Equally important, on Thursday, the First Meeting of the Advisory Council to the Prime Ministerial Sub-committee on the Single Market and Economy, will take place in Jamaica, thereby formalising one of the key mechanisms to afford civil society to input into the process of single market development.

All of these activities are expected to feed into the Belize Inter-sessional Summit beginning next Sunday, 3 February. That summit itself will end with a special one day summit between the CARICOM Heads of Government and Their Central American counterparts looking at cooperation between the two Regions in trade investment, security and sustainable development concerns.

That meeting itself, would be immediately followed by a meeting of our Foreign Ministers with their US counterpart, Secretary of State Colin Powell, in The Bahamas on 7 February. I am sure, members of the Community Council, you can say with certainty and perhaps with a tinge of concern that the Community is moving at a pace that cannot be considered “Business as usual”. I won't be surprised if you were to say to your not so sturdy steed, “Whoa! CARICOM!”

Looking back at that First Meeting's agenda of 17 items, today's 12 compare favourably, and while the implementation of the Single Market and Economy (SME) continues to appear on our agenda, newer issues such as health concerns caused by HIV/AIDS have become fairly critical to our agenda, as we increasingly recognise that the health of our region is the true wealth of our Region.

Riding alongside health concerns and equally important are security concerns, whose importance has been highlighted by the September 11 events.

Overall, it seems that when governance is also taken into account, it is fair to say that the issues directly impacting on the quality of life of the people of the Community have taken a position of equal prominence with those of earlier traditional dominance of production and trade and investment.

It signals a deepening of the integration process from regional economic integration to regional economic and social integration.

It is this Council, more than any other body of the Community that has the primary responsibility to steer this overall process, ensuring the balanced quantitative and qualitative development in the community, and in the lives of its peoples.

It is against this background that I have great pleasure in welcoming the Honourable Ministers to this Meeting of the Community Council. I wish to extend a particular welcome to those Ministers making their maiden appearance at the Council.

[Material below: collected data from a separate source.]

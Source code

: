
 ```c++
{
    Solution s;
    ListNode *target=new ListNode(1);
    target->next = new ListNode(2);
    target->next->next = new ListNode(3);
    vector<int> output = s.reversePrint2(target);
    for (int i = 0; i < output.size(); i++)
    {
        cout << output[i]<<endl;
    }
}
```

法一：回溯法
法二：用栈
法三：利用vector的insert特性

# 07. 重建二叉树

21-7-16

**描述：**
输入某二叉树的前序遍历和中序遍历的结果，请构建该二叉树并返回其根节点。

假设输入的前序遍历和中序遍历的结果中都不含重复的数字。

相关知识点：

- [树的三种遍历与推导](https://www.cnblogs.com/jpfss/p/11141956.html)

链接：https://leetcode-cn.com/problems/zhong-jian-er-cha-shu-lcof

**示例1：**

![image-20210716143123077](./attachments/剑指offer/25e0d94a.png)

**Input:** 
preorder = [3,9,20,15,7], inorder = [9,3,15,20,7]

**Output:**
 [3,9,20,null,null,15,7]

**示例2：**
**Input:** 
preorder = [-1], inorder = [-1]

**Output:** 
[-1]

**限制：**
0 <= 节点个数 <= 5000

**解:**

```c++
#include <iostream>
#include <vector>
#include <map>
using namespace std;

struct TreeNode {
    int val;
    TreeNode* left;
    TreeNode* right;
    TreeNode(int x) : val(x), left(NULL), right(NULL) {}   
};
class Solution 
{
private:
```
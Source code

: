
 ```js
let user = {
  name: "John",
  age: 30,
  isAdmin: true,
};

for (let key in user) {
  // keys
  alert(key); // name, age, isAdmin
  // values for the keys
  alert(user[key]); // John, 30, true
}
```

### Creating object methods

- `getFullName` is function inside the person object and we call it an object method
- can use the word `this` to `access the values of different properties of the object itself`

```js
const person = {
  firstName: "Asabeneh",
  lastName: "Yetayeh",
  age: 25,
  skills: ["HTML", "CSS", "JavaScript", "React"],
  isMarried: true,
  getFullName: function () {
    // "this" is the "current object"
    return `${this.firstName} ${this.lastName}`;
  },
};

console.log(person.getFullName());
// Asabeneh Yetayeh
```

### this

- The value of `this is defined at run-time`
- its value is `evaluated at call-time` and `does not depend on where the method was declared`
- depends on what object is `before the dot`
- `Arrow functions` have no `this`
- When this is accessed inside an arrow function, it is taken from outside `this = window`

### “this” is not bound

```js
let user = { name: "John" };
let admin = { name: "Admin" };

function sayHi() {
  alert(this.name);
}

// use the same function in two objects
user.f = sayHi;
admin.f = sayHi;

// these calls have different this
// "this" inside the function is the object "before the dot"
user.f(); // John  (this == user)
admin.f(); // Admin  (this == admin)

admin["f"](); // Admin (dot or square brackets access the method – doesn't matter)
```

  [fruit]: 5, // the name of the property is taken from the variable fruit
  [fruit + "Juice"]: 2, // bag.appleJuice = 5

I welcome none more warmly than the new Minister of Foreign Affairs and Cooperation of Belize, the Hon. Assad Shoman, both as member of the Council and as its Chairman.

Honourable Minister, in welcoming you to this important position of leadership in the Community, I wish to assure you of my full support and that of the staff of the Secretariat in the discharge of your most important responsibility. I now invite you to address us and take charge of the meeting.